Members of the Student Council 2018-19
What is a Student Council?
- Working with the staff, Board of Management and Parents Association in the school;
- Communicating and consulting with all of the students in the school; – Involving as many students as possible in the activities of the Council;
- Planning and managing the Council’s programme of activities for the year;
- Managing and accounting to the student council and Board of Management, for any funds raised by the Council.
The Student Council can be involved in many activities in the school.
Here is a sample of some Student Council activities:
- Liaising with the Principal and Board of Management on issues of concern to students;
- Communication and co-operation with school staff;
- Working with Parents Council in school;
- Co-operating with management and staff on the development of school rules and regulations;
- Be involved in developing the curriculum in your school;
- Involvement in School Planning;
- Having a say in school policies e.g. anti-bullying policy;
- Making suggestions about improving school facilities;
- Extra-curricular activities;
- School newsletter/magazine;
- Links with other schools;
- Getting involved with the community;
- Mentoring programmes for younger students;
- Student Award ceremonies.
There are many more activities which a Student Council can be involved in. The Student Council should listen to the views of the students in the school when drawing up its calendar of activities.
- A board shall establish and maintain procedures for the purposes of informing students in a school of the activities of the school.
- The procedures established and maintained under subsection (1) shall facilitate the involvement of the students in the operation of the school, having regard to the age and experience of the students, in association with their parents and teachers.

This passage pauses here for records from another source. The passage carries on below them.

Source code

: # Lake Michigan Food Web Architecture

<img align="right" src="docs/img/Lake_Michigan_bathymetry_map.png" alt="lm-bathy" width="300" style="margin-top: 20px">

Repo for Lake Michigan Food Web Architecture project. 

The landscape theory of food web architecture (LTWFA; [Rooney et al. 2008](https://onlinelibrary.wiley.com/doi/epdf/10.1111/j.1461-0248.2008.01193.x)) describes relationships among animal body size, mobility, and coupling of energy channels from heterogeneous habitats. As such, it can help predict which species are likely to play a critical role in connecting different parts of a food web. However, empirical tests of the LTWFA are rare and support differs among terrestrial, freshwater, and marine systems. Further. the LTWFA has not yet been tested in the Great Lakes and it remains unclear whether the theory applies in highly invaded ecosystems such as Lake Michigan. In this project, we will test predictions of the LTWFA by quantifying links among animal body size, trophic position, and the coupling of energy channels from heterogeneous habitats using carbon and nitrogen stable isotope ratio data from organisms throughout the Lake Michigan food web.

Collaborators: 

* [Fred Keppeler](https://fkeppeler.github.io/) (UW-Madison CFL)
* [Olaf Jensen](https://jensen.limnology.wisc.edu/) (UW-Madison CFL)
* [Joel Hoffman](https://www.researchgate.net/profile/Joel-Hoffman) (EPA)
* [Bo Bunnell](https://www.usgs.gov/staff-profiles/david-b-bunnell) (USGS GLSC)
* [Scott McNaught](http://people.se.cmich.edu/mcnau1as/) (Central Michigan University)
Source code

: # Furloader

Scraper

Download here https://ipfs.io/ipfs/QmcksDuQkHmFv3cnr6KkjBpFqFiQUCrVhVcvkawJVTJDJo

- Students of a post-primary school may establish a student council and, without prejudice to the generality of subsection (1), a board of a post-primary school shall encourage the establishment by students of a student council and shall facilitate and give all reasonable assistance to
- Students who wish to establish a student council, and
- Student councils when they have been established.
- A student council shall promote the interests of the school and the involvement of students in the affairs of the school, in co-operation with the board, parents and teachers.
- The rules for the establishment of a students council shall be drawn up by the board, in accordance with such guidelines as may be issued by the Minister from time to time, and such rules may provide for the election of members and the dissolution of a student council.
- A student council, following consultation with the board, may make rules governing its meetings and the business and conduct of its affairs.
‘This is the first time that second-level students are equal participants in a government working group, as part of the National Children’s Strategy, which commits to giving children a voice in matters that affect their lives’ declared Brian Lenihan, TD Minister for Children. ‘Student Councils are good for students and schools and are provided for in the 1998 Education Act. They are a means of giving students a voice in school’ he continued. The Minister was speaking at the launch of a leaflet, poster and website developed by the Student Council Working Group.
Minister Lenihan told the meeting that the leaflet and poster will be circulated to every second level school in the country to:
- Inform students and teachers that the 1998 Education Act includes the right to set up democratic students councils;
- Give advice about how to set up student councils and
- Give students and teachers helpful contacts.
The Minister explained that between now and June 2005, the Working Group will:
- Carry out research on student councils;
- Identify barriers to the establishment of student councils;
- Identify the measures to encourage the establishment of student councils;
- Make recommendations about the training needs and resource materials required by students and education partners;
- Manage the development and production of these resource/training materials and promote and publicise student councils and
- Devise a three year strategy to support the establishment and development of student councils.